It’s my earnest hope that library and framework authors such as the .NET Framework team will seriously consider alternatives to, and an abolition of, “magic strings” and other coding practices that frustrate otherwise-powerful refactoring tools.

Refactoring Across Languages

A tool is only as valuable as it is practical.  The Rename refactoring is more valuable when coding practices don’t frustrate it, as explained above.  Another barrier to the practical use of this tool is the prevalence of multiple languages within and across projects in a Visual Studio solution.  The definition of a project as a single-language container is dubious when you consider that a C# or VB.NET project may also contain HTML, ASP.NET, XAML, or configuration XML markup.  These are all languages with their own parsers and other language services.

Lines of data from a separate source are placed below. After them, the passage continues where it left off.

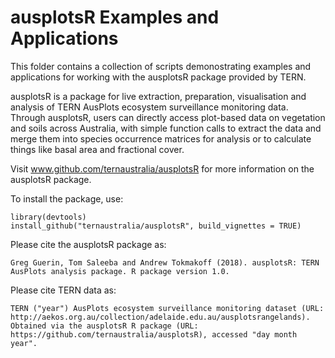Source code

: ausplotsR Examples and Applications
===================================

This folder contains a collection of scripts demonostrating examples and applications for working with the ausplotsR package provided by TERN.

ausplotsR is a package for live extraction, preparation, visualisation and analysis of TERN AusPlots ecosystem surveillance monitoring data. Through ausplotsR, users can directly access plot-based data on vegetation and soils across Australia, with simple function calls to extract the data and merge them into species occurrence matrices for analysis or to calculate things like basal area and fractional cover.

Visit www.github.com/ternaustralia/ausplotsR for more information on the ausplotsR package.

To install the package, use:

    library(devtools)
    install_github("ternaustralia/ausplotsR", build_vignettes = TRUE)

Please cite the ausplotsR package as:

    Greg Guerin, Tom Saleeba and Andrew Tokmakoff (2018). ausplotsR: TERN AusPlots analysis package. R package version 1.0.

Please cite TERN data as:

    TERN ("year") AusPlots ecosystem surveillance monitoring dataset (URL: http://aekos.org.au/collection/adelaide.edu.au/ausplotsrangelands). Obtained via the ausplotsR R package (URL: https://github.com/ternaustralia/ausplotsR), accessed "day month year".
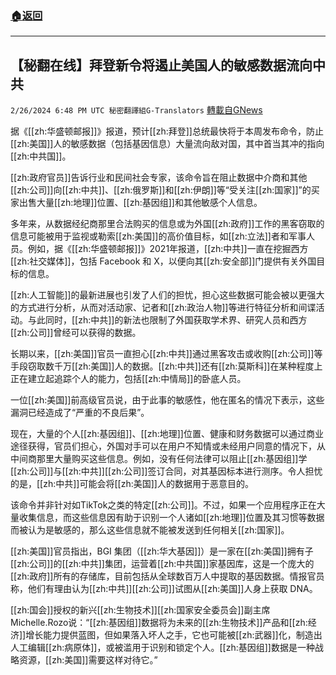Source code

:###  [:house:返回](README.md)
---


## 【秘翻在线】拜登新令将遏止美国人的敏感数据流向中共
`2/26/2024 6:48 PM UTC 秘密翻譯組G-Translators` [轉載自GNews](https://gnews.org/articles/2343037)



据《[[zh:华盛顿邮报]]》报道，预计[[zh:拜登]]总统最快将于本周发布命令，防止[[zh:美国]]人的敏感数据（包括基因信息）大量流向敌对国，其中首当其冲的指向[[zh:中共国]]。

[[zh:政府官员]]告诉行业和民间社会专家，该命令旨在阻止数据中介商和其他[[zh:公司]]向[[zh:中共]]、[[zh:俄罗斯]]和[[zh:伊朗]]等“受关注[[zh:国家]]”的买家出售大量[[zh:地理]]位置、[[zh:基因组]]和其他敏感个人信息。

多年来，从数据经纪商那里合法购买的信息或为外国[[zh:政府]]工作的黑客窃取的信息可能被用于监视或勒索[[zh:美国]]的高价值目标，如[[zh:立法]]者和军事人员。例如，据《[[zh:华盛顿邮报]]》2021年报道，[[zh:中共]]一直在挖掘西方[[zh:社交媒体]]，包括 Facebook 和 X，以便向其[[zh:安全部]]门提供有关外国目标的信息。

[[zh:人工智能]]的最新进展也引发了人们的担忧，担心这些数据可能会被以更强大的方式进行分析，从而对活动家、记者和[[zh:政治人物]]等进行特征分析和间谍活动。与此同时，[[zh:中共]]的新法也限制了外国获取学术界、研究人员和西方[[zh:公司]]曾经可以获得的数据。

长期以来，[[zh:美国]]官员一直担心[[zh:中共]]通过黑客攻击或收购[[zh:公司]]等手段窃取数千万[[zh:美国]]人的数据。[[zh:中共]]还有[[zh:莫斯科]]在某种程度上正在建立起追踪个人的能力，包括[[zh:中情局]]的卧底人员。

一位[[zh:美国]]前高级官员说，由于此事的敏感性，他在匿名的情况下表示，这些漏洞已经造成了“严重的不良后果”。

现在，大量的个人[[zh:基因组]]、[[zh:地理]]位置、健康和财务数据可以通过商业途径获得，官员们担心，外国对手可以在用户不知情或未经用户同意的情况下，从中间商那里大量购买这些信息。例如，没有任何法律可以阻止[[zh:基因组]]学[[zh:公司]]与[[zh:中共]][[zh:公司]]签订合同，对其基因标本进行测序。令人担忧的是，[[zh:中共]]可能会将[[zh:美国]]人的数据用于恶意目的。

该命令并非针对如TikTok之类的特定[[zh:公司]]。不过，如果一个应用程序正在大量收集信息，而这些信息因有助于识别一个人诸如[[zh:地理]]位置及其习惯等数据而被认为是敏感的，那么这些信息就不能被发送到任何相关[[zh:国家]]。

[[zh:美国]]官员指出，BGI 集团（[[zh:华大基因]]）是一家在[[zh:美国]]拥有子[[zh:公司]]的[[zh:中共]]集团，运营着[[zh:中共国]]家基因库，这是一个庞大的[[zh:政府]]所有的存储库，目前包括从全球数百万人中提取的基因数据。情报官员称，他们有理由认为[[zh:中共]][[zh:公司]]试图从[[zh:美国]]人身上获取 DNA。

[[zh:国会]]授权的新兴[[zh:生物技术]][[zh:国家安全委员会]]副主席Michelle.Rozo说：“[[zh:基因组]]数据将为未来的[[zh:生物技术]]产品和[[zh:经济]]增长能力提供蓝图，但如果落入坏人之手，它也可能被[[zh:武器]]化，制造出人工编辑[[zh:病原体]]，或被滥用于识别和锁定个人。[[zh:基因组]]数据是一种战略资源，[[zh:美国]]需要这样对待它。”
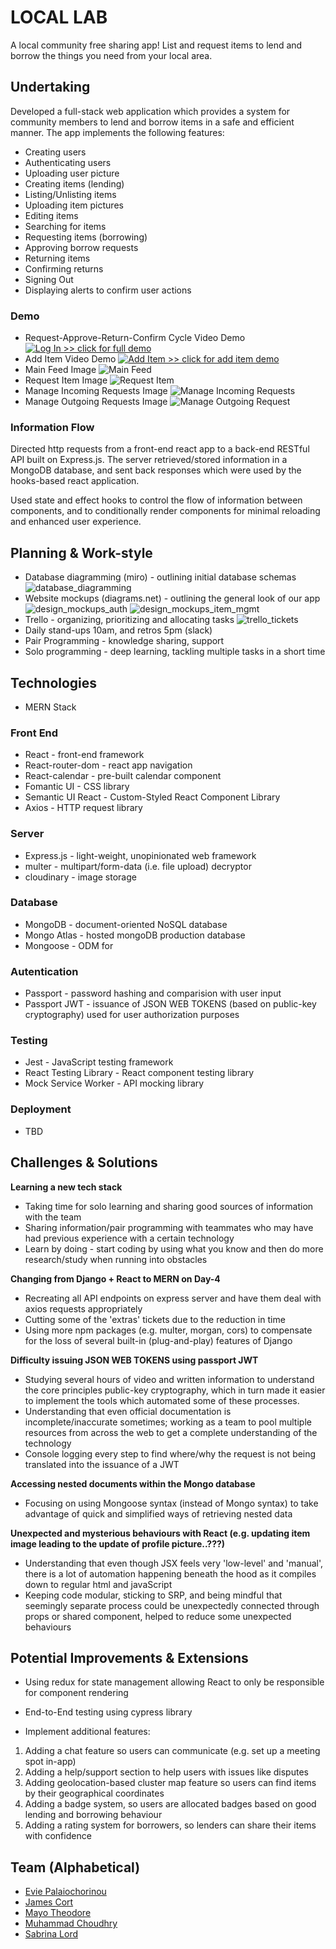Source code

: # LOCAL LAB

A local community free sharing app!
List and request items to lend and borrow the things you need from your local area.

## Undertaking

Developed a full-stack web application which provides a system for community members to lend and borrow items in a safe and efficient manner. The app implements the following features:

* Creating users
* Authenticating users
* Uploading user picture
* Creating items (lending)
* Listing/Unlisting items
* Uploading item pictures
* Editing items
* Searching for items
* Requesting items (borrowing)
* Approving borrow requests
* Returning items
* Confirming returns
* Signing Out
* Displaying alerts to confirm user actions

### Demo
* Request-Approve-Return-Confirm Cycle Video Demo
[![Log In >> click for full demo](./readmeAssets/app_login.png)](https://youtu.be/lnx5pY6V3Mo)
* Add Item Video Demo
[![Add Item >> click for add item demo](./readmeAssets/app_lend_item.png)](https://youtu.be/1C_X4oAMfKM)
* Main Feed Image
![Main Feed](./readmeAssets/app_feed.png)
* Request Item Image
![Request Item](./readmeAssets/app_request_item.png)
* Manage Incoming Requests Image
![Manage Incoming Requests](./readmeAssets/app_manage_incoming_requests.png)
* Manage Outgoing Requests Image
![Manage Outgoing Request](./readmeAssets/app_manage_outgoing_requests.png)

### Information Flow

Directed http requests from a front-end react app to a back-end RESTful API built on Express.js. The server retrieved/stored information in a MongoDB database, and sent back responses which were used by the hooks-based react application.

Used state and effect hooks to control the flow of information between components, and to conditionally render components for minimal reloading and enhanced user experience.

## Planning & Work-style

* Database diagramming (miro) - outlining initial database schemas
![database_diagramming](./readmeAssets/database_diagramming.png)
* Website mockups (diagrams.net) - outlining the general look of our app
![design_mockups_auth](./readmeAssets/mockups_user_auth.png)
![design_mockups_item_mgmt](./readmeAssets/mockups_manage_items.png)
* Trello - organizing, prioritizing and allocating tasks
![trello_tickets](./readmeAssets/trello.png)
* Daily stand-ups 10am, and retros 5pm (slack)
* Pair Programming - knowledge sharing, support
* Solo programming - deep learning, tackling multiple tasks in a short time

## Technologies

* MERN Stack

### Front End

* React - front-end framework
* React-router-dom - react app navigation
* React-calendar - pre-built calendar component
* Fomantic UI - CSS library
* Semantic UI React - Custom-Styled React Component Library
* Axios - HTTP request library

### Server

* Express.js - light-weight, unopinionated web framework
* multer - multipart/form-data (i.e. file upload) decryptor
* cloudinary - image storage

### Database

* MongoDB - document-oriented NoSQL database
* Mongo Atlas - hosted mongoDB production database
* Mongoose - ODM for

### Autentication

* Passport - password hashing and comparision with user input
* Passport JWT - issuance of JSON WEB TOKENS (based on public-key cryptography) used for user authorization purposes

### Testing

* Jest - JavaScript testing framework
* React Testing Library - React component testing library
* Mock Service Worker - API mocking library

### Deployment

* TBD

## Challenges & Solutions

**Learning a new tech stack**

* Taking time for solo learning and sharing good sources of information with the team
* Sharing information/pair programming with teammates who may have had previous experience with a certain technology
* Learn by doing - start coding by using what you know and then do more research/study when running into obstacles

**Changing from Django + React to MERN on Day-4**

* Recreating all API endpoints on express server and have them deal with axios requests appropriately
* Cutting some of the 'extras' tickets due to the reduction in time
* Using more npm packages (e.g. multer, morgan, cors) to compensate for the loss of several built-in (plug-and-play) features of Django

**Difficulty issuing JSON WEB TOKENS using passport JWT**

* Studying several hours of video and written information to understand the core principles public-key cryptography, which in turn made it easier to implement the tools which automated some of these processes.
* Understanding that even official documentation is incomplete/inaccurate sometimes; working as a team to pool multiple resources from across the web to get a complete understanding of the technology
* Console logging every step to find where/why the request is not being translated into the issuance of a JWT

**Accessing nested documents within the Mongo database**

* Focusing on using Mongoose syntax (instead of Mongo syntax) to take advantage of quick and simplified ways of retrieving nested data

**Unexpected and mysterious behaviours with React (e.g. updating item image leading to the update of profile picture..???)**

* Understanding that even though JSX feels very 'low-level' and 'manual', there is a lot of automation happening beneath the hood as it compiles down to regular html and javaScript
* Keeping code modular, sticking to SRP, and being mindful that seemingly separate process could be unexpectedly connected through props or shared component, helped to reduce some unexpected behaviours

## Potential Improvements & Extensions

* Using redux for state management allowing React to only be responsible for component rendering

* End-to-End testing using cypress library

* Implement additional features:

1. Adding a chat feature so users can communicate (e.g. set up a meeting spot in-app)
2. Adding a help/support section to help users with issues like disputes
3. Adding geolocation-based cluster map feature so users can find items by their geographical coordinates
4. Adding a badge system, so users are allocated badges based on good lending and borrowing behaviour
5. Adding a rating system for borrowers, so lenders can share their items with confidence

## Team (Alphabetical)

* [Evie Palaiochorinou](https://github.com/EviePalaiochorinou)
* [James Cort](https://github.com/j-cort)
* [Mayo Theodore](https://github.com/Mayo-Theodore)
* [Muhammad Choudhry](https://github.com/msc49)
* [Sabrina Lord](https://github.com/sabrinalord)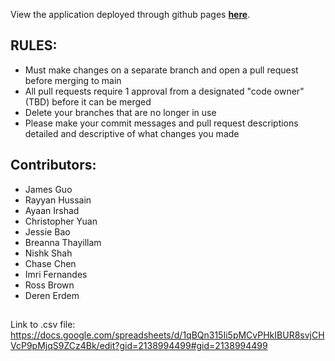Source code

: 
View the application deployed through github pages **[here](https://westview-usc-biomechanics-collaboration.github.io/Prepare2Play-Learning-Experience/)**.

## RULES:
- Must make changes on a separate branch and open a pull request before merging to main
- All pull requests require 1 approval from a designated "code owner" (TBD) before it can be merged 
- Delete your branches that are no longer in use
- Please make your commit messages and pull request descriptions detailed and descriptive of what changes you made

## Contributors:
- James Guo
- Rayyan Hussain
- Ayaan Irshad
- Christopher Yuan
- Jessie Bao
- Breanna Thayillam
- Nishk Shah
- Chase Chen
- Imri Fernandes
- Ross Brown
- Deren Erdem

##
Link to .csv file: https://docs.google.com/spreadsheets/d/1qBQn315Ii5pMCvPHkIBUR8svjCHVcP9pMjqS9ZCz4Bk/edit?gid=2138994499#gid=2138994499

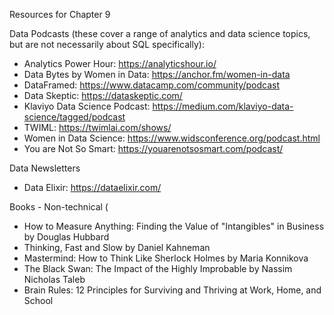 Resources for Chapter 9

Data Podcasts (these cover a range of analytics and data science topics, but are not necessarily about SQL specifically):
* Analytics Power Hour: https://analyticshour.io/
* Data Bytes by Women in Data: https://anchor.fm/women-in-data
* DataFramed: https://www.datacamp.com/community/podcast
* Data Skeptic: https://dataskeptic.com/
* Klaviyo Data Science Podcast: https://medium.com/klaviyo-data-science/tagged/podcast
* TWIML: https://twimlai.com/shows/
* Women in Data Science: https://www.widsconference.org/podcast.html
* You are Not So Smart: https://youarenotsosmart.com/podcast/

Data Newsletters
* Data Elixir: https://dataelixir.com/

Books - Non-technical (
* How to Measure Anything: Finding the Value of "Intangibles" in Business by Douglas Hubbard
* Thinking, Fast and Slow by Daniel Kahneman
* Mastermind: How to Think Like Sherlock Holmes by Maria Konnikova
* The Black Swan: The Impact of the Highly Improbable by Nassim Nicholas Taleb
* Brain Rules: 12 Principles for Surviving and Thriving at Work, Home, and School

So what happens when identifiers are shared across languages and a Rename refactoring is executed?  It depends on the languages involved, unfortunately.

When refactoring a C# class in Visual Studio, the XAML’s x:Class value is also updated.  What we’re seeing here is cross-language refactoring, but unfortunately it only works in one direction.  There is no refactor command to update the x:Class value from the XAML editor, so manually changing it causes my C# class to become sadly out of sync.  Furthermore, this seems to be XAML specific.  If I refactor the name of an .aspx.cs class, the Inherits attribute of the Page directive in the .aspx file doesn’t update.

How frequent do you think it is that someone would want to change a code-behind file for an ASP.NET page, and yet would not want to change the Inherits attribute?  Probably not very common (okay, probably NEVER).  This is a matter of having sensible defaults.  When you change an identifier name in this way, the development environment does not respond in a sensible way by default, forcing the developer to do extra work and waste time.  This is a failure in UI design for the same reason that Intellisense has been such a resounding success: Intellisense anticipates our needs and works with us; the failure to keep identifiers in sync by default is diametrically opposed to this intelligence.  This represents a fragmented and inconsistent design for an IDE to possess, thus my hope that it will be addressed in the near future.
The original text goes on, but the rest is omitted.